Cytotoxic Activity of CD4 + T Cells against Autologous Tumor Cells

The 51 Cr‐release assay is mostly applied to detecting the cytotoxic activity of CD8 + T cells, and little is known about the activity of CD4 + T cells. Therefore, the correlation between the cytotoxic activity of CD4 + or CD8 + T cells and the incubation period with autologous tumor cells was analyzed by two methods. The incubation periods were 4 and 20 h (4 h and 20 h assay) for the 51 Cr‐release assay. Eight pairs of tumor cells and T cells were assayed.

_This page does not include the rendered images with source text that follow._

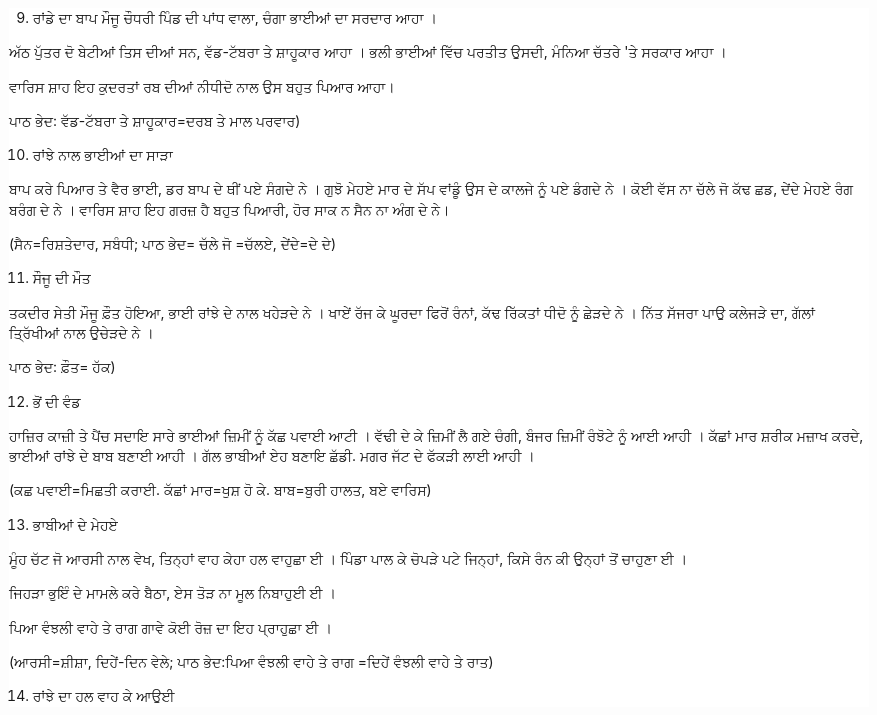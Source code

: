 
9. ਰਾਂਡੇ ਦਾ ਬਾਪ 
ਮੌਜੂ ਚੌਧਰੀ ਪਿੰਡ ਦੀ ਪਾਂਧ ਵਾਲਾ, ਚੰਗਾ ਭਾਈਆਂ ਦਾ ਸਰਦਾਰ ਆਹਾ । 


ਅੱਠ ਪੁੱਤਰ ਦੋ ਬੇਟੀਆਂ ਤਿਸ ਦੀਆਂ ਸਨ, ਵੱਡ-ਟੱਬਰਾ ਤੇ ਸ਼ਾਹੂਕਾਰ ਆਹਾ । 
ਭਲੀ ਭਾਈਆਂ ਵਿੱਚ ਪਰਤੀਤ ਉਸਦੀ, ਮੰਨਿਆ ਚੱਤਰੇ 'ਤੇ ਸਰਕਾਰ ਆਹਾ । 


ਵਾਰਿਸ ਸ਼ਾਹ ਇਹ ਕੁਦਰਤਾਂ ਰਬ ਦੀਆਂ ਨੀਧੀਦੋ ਨਾਲ ਉਸ ਬਹੁਤ ਪਿਆਰ ਆਹਾ। 


ਪਾਠ ਭੇਦ: ਵੱਡ-ਟੱਬਰਾ ਤੇ ਸ਼ਾਹੂਕਾਰ=ਦਰਬ ਤੇ ਮਾਲ ਪਰਵਾਰ) 


10. ਰਾਂਝੇ ਨਾਲ ਭਾਈਆਂ ਦਾ ਸਾੜਾ 


ਬਾਪ ਕਰੇ ਪਿਆਰ ਤੇ ਵੈਰ ਭਾਈ, ਡਰ ਬਾਪ ਦੇ ਥੀਂ ਪਏ ਸੰਗਦੇ ਨੇ । 
ਗੁਝੋ ਮੇਹਏ ਮਾਰ ਦੇ ਸੱਪ ਵਾਂਡੂੰ ਉਸ ਦੇ ਕਾਲਜੇ ਨੂੰ ਪਏ ਡੰਗਦੇ ਨੇ । 
ਕੋਈ ਵੱਸ ਨਾ ਚੱਲੇ ਜੋ ਕੱਢ ਛਡ, ਦੇਂਦੇ ਮੇਹਏ ਰੰਗ ਬਰੰਗ ਦੇ ਨੇ । 
ਵਾਰਿਸ ਸ਼ਾਹ ਇਹ ਗਰਜ਼ ਹੈ ਬਹੁਤ ਪਿਆਰੀ, ਹੋਰ ਸਾਕ ਨ ਸੈਨ ਨਾ ਅੰਗ ਦੇ ਨੇ। 


(ਸੈਨ=ਰਿਸ਼ਤੇਦਾਰ, ਸਬੰਧੀ; ਪਾਠ ਭੇਦ= ਚੱਲੇ ਜੋ =ਚੱਲਏ, ਦੇਂਦੇ=ਦੇ ਦੇ) 


11. ਸੌਜੂ ਦੀ ਮੌਤ 


ਤਕਦੀਰ ਸੇਤੀ ਮੌਜੂ ਫ਼ੌਤ ਹੋਇਆ, ਭਾਈ ਰਾਂਝੇ ਦੇ ਨਾਲ ਖਹੇੜਦੇ ਨੇ । 
ਖਾਏਂ ਰੱਜ ਕੇ ਘੂਰਦਾ ਫਿਰੋਂ ਰੰਨਾਂ, ਕੱਢ ਰਿੱਕਤਾਂ ਧੀਦੋ ਨੂੰ ਛੇੜਦੇ ਨੇ । 
ਨਿੱਤ ਸੱਜਰਾ ਪਾਉ ਕਲੇਜੜੇ ਦਾ, ਗੱਲਾਂ ਤ੍ਰਿੱਖੀਆਂ ਨਾਲ ਉਚੇੜਦੇ ਨੇ । 


ਪਾਠ ਭੇਦ: ਫ਼ੌਤ= ਹੱਕ) 


12. ਭੋਂ ਦੀ ਵੰਡ 


ਹਾਜ਼ਿਰ ਕਾਜ਼ੀ ਤੇ ਪੈਂਚ ਸਦਾਇ ਸਾਰੇ ਭਾਈਆਂ ਜ਼ਿਮੀਂ ਨੂੰ ਕੱਛ ਪਵਾਈ ਆਟੀ । 
ਵੱਢੀ ਦੇ ਕੇ ਜ਼ਿਮੀਂ ਲੈ ਗਏ ਚੰਗੀ, ਬੰਜਰ ਜ਼ਿਮੀਂ ਰੰਝੋਟੇ ਨੂੰ ਆਈ ਆਹੀ । 
ਕੱਛਾਂ ਮਾਰ ਸ਼ਰੀਕ ਮਜ਼ਾਖ ਕਰਦੇ, ਭਾਈਆਂ ਰਾਂਝੇ ਦੇ ਬਾਬ ਬਣਾਈ ਆਹੀ । 
ਗੱਲ ਭਾਬੀਆਂ ਏਹ ਬਣਾਇ ਛੱਡੀ. ਮਗਰ ਜੱਟ ਦੇ ਫੱਕੜੀ ਲਾਈ ਆਹੀ । 


(ਕਛ ਪਵਾਈ=ਮਿਛਤੀ ਕਰਾਈ. ਕੱਛਾਂ ਮਾਰ=ਖੁਸ਼ ਹੋ ਕੇ. ਬਾਬ=ਬੁਰੀ ਹਾਲਤ, 
ਬਏ ਵਾਰਿਸ) 


13. ਭਾਬੀਆਂ ਦੇ ਮੇਹਏ 


ਮੂੰਹ ਚੱਟ ਜੋ ਆਰਸੀ ਨਾਲ ਵੇਖ, ਤਿਨ੍ਹਾਂ ਵਾਹ ਕੇਹਾ ਹਲ ਵਾਹੁਛਾ ਈ । 
ਪਿੰਡਾ ਪਾਲ ਕੇ ਚੋਪੜੇ ਪਟੇ ਜਿਨ੍ਹਾਂ, ਕਿਸੇ ਰੰਨ ਕੀ ਉਨ੍ਹਾਂ ਤੋਂ ਚਾਹੁਣਾ ਈ । 

ਜਿਹੜਾ ਭੁਇੰ ਦੇ ਮਾਮਲੇ ਕਰੇ ਬੈਠਾ, ਏਸ ਤੋੜ ਨਾ ਮੂਲ ਨਿਬਾਹੁਈ ਈ । 

ਪਿਆ ਵੰਝਲੀ ਵਾਹੇ ਤੇ ਰਾਗ ਗਾਵੇ ਕੋਈ ਰੋਜ਼ ਦਾ ਇਹ ਪ੍ਰਾਹੁਛਾ ਈ । 


(ਆਰਸੀ=ਸ਼ੀਸ਼ਾ, ਦਿਹੇਂ-ਦਿਨ ਵੇਲੇ; 
ਪਾਠ ਭੇਦ:ਪਿਆ ਵੰਝਲੀ ਵਾਹੇ ਤੇ ਰਾਗ =ਦਿਹੇਂ ਵੰਝਲੀ ਵਾਹੇ ਤੇ ਰਾਤ) 


14. ਰਾਂਝੇ ਦਾ ਹਲ ਵਾਹ ਕੇ ਆਉਈ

T cells were fractionated into CD4 + and CD8 + T cells by using magnetic beads and panning methods, and those cells were activated by culture with recombinant interleukin‐2 and immobilized anti‐CD3 monoclonal antibody. In 6 out of 8 cases, no cytotoxic activity of CD4 + T cells was detected by the 4 h assay, whereas cytotoxic activity was detected in all cases in the 20 h assay. The cytotoxic activities in 20 h assay of CD4 + T cells were increased 67‐fold in comparison with the activities in 4 h assay (range: 5–197). In the case of CD8 + T cells, cytotoxic activities were detected in 6 out of 8 cases in the 4 h assay. The lytic unit ratio of CD4 + and CD8 + T cells was calculated as 1.5 in the 20 h assay (range: 0.2‐>7.2) versus 0.4 in the 4 h assay (range: < 0.1–1.3). Cytotoxic activities in colorimetric assay using Crystal Violet with a 24 h incubation were similar to those in the 20 h 51 Cr‐release assay in all eight cases. These results indicate that CD4 + T cells have cytotoxic activity as strong as that of CD8 + T cells towards autologous tumor cells.